Please print every record below exactly as it appears.
[Opening INPUT MATERIAL section]
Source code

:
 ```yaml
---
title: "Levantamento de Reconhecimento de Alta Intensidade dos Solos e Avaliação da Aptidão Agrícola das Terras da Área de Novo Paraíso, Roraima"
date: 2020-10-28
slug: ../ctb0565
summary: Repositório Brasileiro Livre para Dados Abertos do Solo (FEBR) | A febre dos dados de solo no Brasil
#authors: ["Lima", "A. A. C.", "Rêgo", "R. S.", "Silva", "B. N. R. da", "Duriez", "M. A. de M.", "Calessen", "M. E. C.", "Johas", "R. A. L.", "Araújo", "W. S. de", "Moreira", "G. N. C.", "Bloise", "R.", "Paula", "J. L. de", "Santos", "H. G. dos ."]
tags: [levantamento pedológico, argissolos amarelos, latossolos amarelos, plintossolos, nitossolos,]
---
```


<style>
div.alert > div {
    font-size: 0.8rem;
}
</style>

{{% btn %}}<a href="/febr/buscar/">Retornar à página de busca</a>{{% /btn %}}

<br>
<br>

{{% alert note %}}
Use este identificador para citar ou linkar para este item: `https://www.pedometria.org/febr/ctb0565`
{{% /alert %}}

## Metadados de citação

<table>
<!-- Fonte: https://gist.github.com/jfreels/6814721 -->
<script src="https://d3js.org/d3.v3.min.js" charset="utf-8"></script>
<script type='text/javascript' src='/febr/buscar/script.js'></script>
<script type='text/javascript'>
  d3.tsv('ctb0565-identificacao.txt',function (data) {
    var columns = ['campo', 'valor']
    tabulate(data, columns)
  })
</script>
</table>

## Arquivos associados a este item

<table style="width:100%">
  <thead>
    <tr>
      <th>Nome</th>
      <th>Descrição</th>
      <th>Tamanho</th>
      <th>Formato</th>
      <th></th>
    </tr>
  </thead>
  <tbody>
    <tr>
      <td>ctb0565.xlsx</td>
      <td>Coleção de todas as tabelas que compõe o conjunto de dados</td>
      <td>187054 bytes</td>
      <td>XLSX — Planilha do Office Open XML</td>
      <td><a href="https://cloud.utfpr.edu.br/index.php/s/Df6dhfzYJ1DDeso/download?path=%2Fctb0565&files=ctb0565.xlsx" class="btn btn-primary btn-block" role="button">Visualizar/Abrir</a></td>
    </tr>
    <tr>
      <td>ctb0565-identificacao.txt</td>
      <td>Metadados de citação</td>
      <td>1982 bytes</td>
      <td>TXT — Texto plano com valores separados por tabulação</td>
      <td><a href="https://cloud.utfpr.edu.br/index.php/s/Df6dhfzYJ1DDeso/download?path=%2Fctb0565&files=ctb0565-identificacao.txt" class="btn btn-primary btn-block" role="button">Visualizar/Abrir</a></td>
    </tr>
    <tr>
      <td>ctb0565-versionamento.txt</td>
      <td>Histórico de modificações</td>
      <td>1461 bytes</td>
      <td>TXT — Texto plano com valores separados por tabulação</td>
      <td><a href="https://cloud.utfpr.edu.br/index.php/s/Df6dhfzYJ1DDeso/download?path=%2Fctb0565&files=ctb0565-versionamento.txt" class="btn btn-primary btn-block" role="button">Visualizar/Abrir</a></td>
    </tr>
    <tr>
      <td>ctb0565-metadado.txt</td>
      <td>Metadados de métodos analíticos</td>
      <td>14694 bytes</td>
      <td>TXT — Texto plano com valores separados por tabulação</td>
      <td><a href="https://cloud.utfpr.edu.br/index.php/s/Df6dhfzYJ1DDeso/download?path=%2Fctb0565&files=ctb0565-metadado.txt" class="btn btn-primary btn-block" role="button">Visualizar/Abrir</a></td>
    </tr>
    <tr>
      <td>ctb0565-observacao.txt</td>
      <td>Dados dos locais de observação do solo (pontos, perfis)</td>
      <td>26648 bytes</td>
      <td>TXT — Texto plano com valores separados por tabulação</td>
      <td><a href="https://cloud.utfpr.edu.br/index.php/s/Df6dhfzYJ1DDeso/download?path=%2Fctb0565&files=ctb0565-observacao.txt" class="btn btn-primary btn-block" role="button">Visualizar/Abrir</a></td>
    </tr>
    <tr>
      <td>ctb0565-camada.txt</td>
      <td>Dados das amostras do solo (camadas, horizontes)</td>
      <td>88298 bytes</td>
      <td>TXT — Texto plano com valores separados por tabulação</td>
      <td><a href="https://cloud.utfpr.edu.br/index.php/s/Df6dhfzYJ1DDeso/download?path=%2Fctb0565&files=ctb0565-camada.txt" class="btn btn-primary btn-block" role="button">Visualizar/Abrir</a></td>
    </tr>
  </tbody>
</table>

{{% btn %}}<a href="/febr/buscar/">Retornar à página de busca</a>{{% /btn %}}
[Closing INPUT MATERIAL section]
## RESULT
Source code

:
 ```yaml
---
title: "Levantamento de Reconhecimento de Alta Intensidade dos Solos e Avaliação da Aptidão Agrícola das Terras da Área de Novo Paraíso, Roraima"
date: 2020-10-28
slug: ../ctb0565
summary: Repositório Brasileiro Livre para Dados Abertos do Solo (FEBR) | A febre dos dados de solo no Brasil
#authors: ["Lima", "A. A. C.", "Rêgo", "R. S.", "Silva", "B. N. R. da", "Duriez", "M. A. de M.", "Calessen", "M. E. C.", "Johas", "R. A. L.", "Araújo", "W. S. de", "Moreira", "G. N. C.", "Bloise", "R.", "Paula", "J. L. de", "Santos", "H. G. dos ."]
tags: [levantamento pedológico, argissolos amarelos, latossolos amarelos, plintossolos, nitossolos,]
---
```


<style>
div.alert > div {
    font-size: 0.8rem;
}
</style>

{{% btn %}}<a href="/febr/buscar/">Retornar à página de busca</a>{{% /btn %}}

<br>
<br>

{{% alert note %}}
Use este identificador para citar ou linkar para este item: `https://www.pedometria.org/febr/ctb0565`
{{% /alert %}}

## Metadados de citação

<table>
<!-- Fonte: https://gist.github.com/jfreels/6814721 -->
<script src="https://d3js.org/d3.v3.min.js" charset="utf-8"></script>
<script type='text/javascript' src='/febr/buscar/script.js'></script>
<script type='text/javascript'>
  d3.tsv('ctb0565-identificacao.txt',function (data) {
    var columns = ['campo', 'valor']
    tabulate(data, columns)
  })
</script>
</table>

## Arquivos associados a este item

<table style="width:100%">
  <thead>
    <tr>
      <th>Nome</th>
      <th>Descrição</th>
      <th>Tamanho</th>
      <th>Formato</th>
      <th></th>
    </tr>
  </thead>
  <tbody>
    <tr>
      <td>ctb0565.xlsx</td>
      <td>Coleção de todas as tabelas que compõe o conjunto de dados</td>
      <td>187054 bytes</td>
      <td>XLSX — Planilha do Office Open XML</td>
      <td><a href="https://cloud.utfpr.edu.br/index.php/s/Df6dhfzYJ1DDeso/download?path=%2Fctb0565&files=ctb0565.xlsx" class="btn btn-primary btn-block" role="button">Visualizar/Abrir</a></td>
    </tr>
    <tr>
      <td>ctb0565-identificacao.txt</td>
      <td>Metadados de citação</td>
      <td>1982 bytes</td>
      <td>TXT — Texto plano com valores separados por tabulação</td>
      <td><a href="https://cloud.utfpr.edu.br/index.php/s/Df6dhfzYJ1DDeso/download?path=%2Fctb0565&files=ctb0565-identificacao.txt" class="btn btn-primary btn-block" role="button">Visualizar/Abrir</a></td>
    </tr>
    <tr>
      <td>ctb0565-versionamento.txt</td>
      <td>Histórico de modificações</td>
      <td>1461 bytes</td>
      <td>TXT — Texto plano com valores separados por tabulação</td>
      <td><a href="https://cloud.utfpr.edu.br/index.php/s/Df6dhfzYJ1DDeso/download?path=%2Fctb0565&files=ctb0565-versionamento.txt" class="btn btn-primary btn-block" role="button">Visualizar/Abrir</a></td>
    </tr>
    <tr>
      <td>ctb0565-metadado.txt</td>
      <td>Metadados de métodos analíticos</td>
      <td>14694 bytes</td>
      <td>TXT — Texto plano com valores separados por tabulação</td>
      <td><a href="https://cloud.utfpr.edu.br/index.php/s/Df6dhfzYJ1DDeso/download?path=%2Fctb0565&files=ctb0565-metadado.txt" class="btn btn-primary btn-block" role="button">Visualizar/Abrir</a></td>
    </tr>
    <tr>
      <td>ctb0565-observacao.txt</td>
      <td>Dados dos locais de observação do solo (pontos, perfis)</td>
      <td>26648 bytes</td>
      <td>TXT — Texto plano com valores separados por tabulação</td>
      <td><a href="https://cloud.utfpr.edu.br/index.php/s/Df6dhfzYJ1DDeso/download?path=%2Fctb0565&files=ctb0565-observacao.txt" class="btn btn-primary btn-block" role="button">Visualizar/Abrir</a></td>
    </tr>
    <tr>
      <td>ctb0565-camada.txt</td>
      <td>Dados das amostras do solo (camadas, horizontes)</td>
      <td>88298 bytes</td>
      <td>TXT — Texto plano com valores separados por tabulação</td>
      <td><a href="https://cloud.utfpr.edu.br/index.php/s/Df6dhfzYJ1DDeso/download?path=%2Fctb0565&files=ctb0565-camada.txt" class="btn btn-primary btn-block" role="button">Visualizar/Abrir</a></td>
    </tr>
  </tbody>
</table>

{{% btn %}}<a href="/febr/buscar/">Retornar à página de busca</a>{{% /btn %}}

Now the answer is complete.